I called in to the tele room just now to catch up on the Presidential run-off here. It is very close with less than one per cent difference in total votes cast. While I was wondering about the consequences of either candidate getting in, along the bottom of the Sky screen was the breaking news concerning the Russian vote. Well, riddle me with bullets from a Kalashnikov! What does this say about memory, herd mentality, nationalism, love of one’s land or social drives? Tens of millions died under Stalin’s yoke. There were the pogroms against intellectual and religious dissidents and those peasants whose faces did not fit. And there were the vast military marches into death against Hitler, whose people and troops were themselves almost exactly mirroring the grotesque tragedy of their enemy. It is a paradox that, when the chips are down, the collective urge is more powerful than the individual. Even when choosing the former means almost certain death. Wars are fought between collectives and if enough fear is instilled in the individual, then s/he will generally throw her/his lot in with the herd led by its powerful oppressor. However, sometimes, particularly in democracies, under the icy illumination of historical rationale, heroes become villains, victories become Pyrrhic, dissidents turn into saviours and a sense of incredulity develops between the then and the now. We wonder what led us humans to do such appalling things. The holocaust. The many examples of genocide in countries who have dictatorships.

But the Russians have voted. There can scarcely be a family in the old USSR who did not suffer from the heel of Stalin’s boot and now they are saying that the death of a good proportion of the nation’s young is worth it, if the world is forced to sit up and accept that their country is a major player. I’ve really enjoyed working in Russia and, if I was not suffering from some poetic fog, I sensed, everywhere, a deep pain in people’s eyes. A sorrow. The Russian spirit is half-ploughed into a thousand battlefields and labour camps. Under the Tzars. Under the communists.
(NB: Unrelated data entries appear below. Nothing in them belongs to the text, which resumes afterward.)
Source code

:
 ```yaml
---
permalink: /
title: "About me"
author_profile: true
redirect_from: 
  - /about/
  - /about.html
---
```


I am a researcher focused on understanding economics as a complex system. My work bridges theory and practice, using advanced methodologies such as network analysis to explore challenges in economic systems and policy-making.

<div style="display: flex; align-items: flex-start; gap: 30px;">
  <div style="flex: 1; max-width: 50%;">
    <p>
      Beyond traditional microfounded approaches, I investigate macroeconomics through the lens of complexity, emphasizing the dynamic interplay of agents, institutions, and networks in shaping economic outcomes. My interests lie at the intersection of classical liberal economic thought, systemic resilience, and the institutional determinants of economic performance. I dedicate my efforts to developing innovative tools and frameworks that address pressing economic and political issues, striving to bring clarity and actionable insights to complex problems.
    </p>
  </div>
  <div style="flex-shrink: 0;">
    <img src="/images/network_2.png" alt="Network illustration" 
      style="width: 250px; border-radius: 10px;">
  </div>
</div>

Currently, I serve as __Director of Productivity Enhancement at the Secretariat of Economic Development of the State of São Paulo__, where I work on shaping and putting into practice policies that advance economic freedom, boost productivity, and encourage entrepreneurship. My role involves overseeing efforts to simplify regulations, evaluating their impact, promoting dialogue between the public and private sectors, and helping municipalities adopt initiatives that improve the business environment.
I worked in Uzbekistan and drank beer with a Genghis Khan label. He’d get a top vote among national heroes, there, despite his Mongol imperialism in defeating the country’s tribes. Perceptions change. History is about winners and no matter how they won, the vast multitudes, who can’t win at very much in their lives, want to identify with them, regardless of whether they were psychopathic beasts of evil. If the Germans had defeated all against them in Western Europe, when would we be voting Hitler into third place among our national heroes? How long would it take?

We should take a tune from the blackbirds’ song book and sing bitter-sweet, glorious, heroic verses about those who have made our lives freer, more harmonious and informed. They should be our heroes.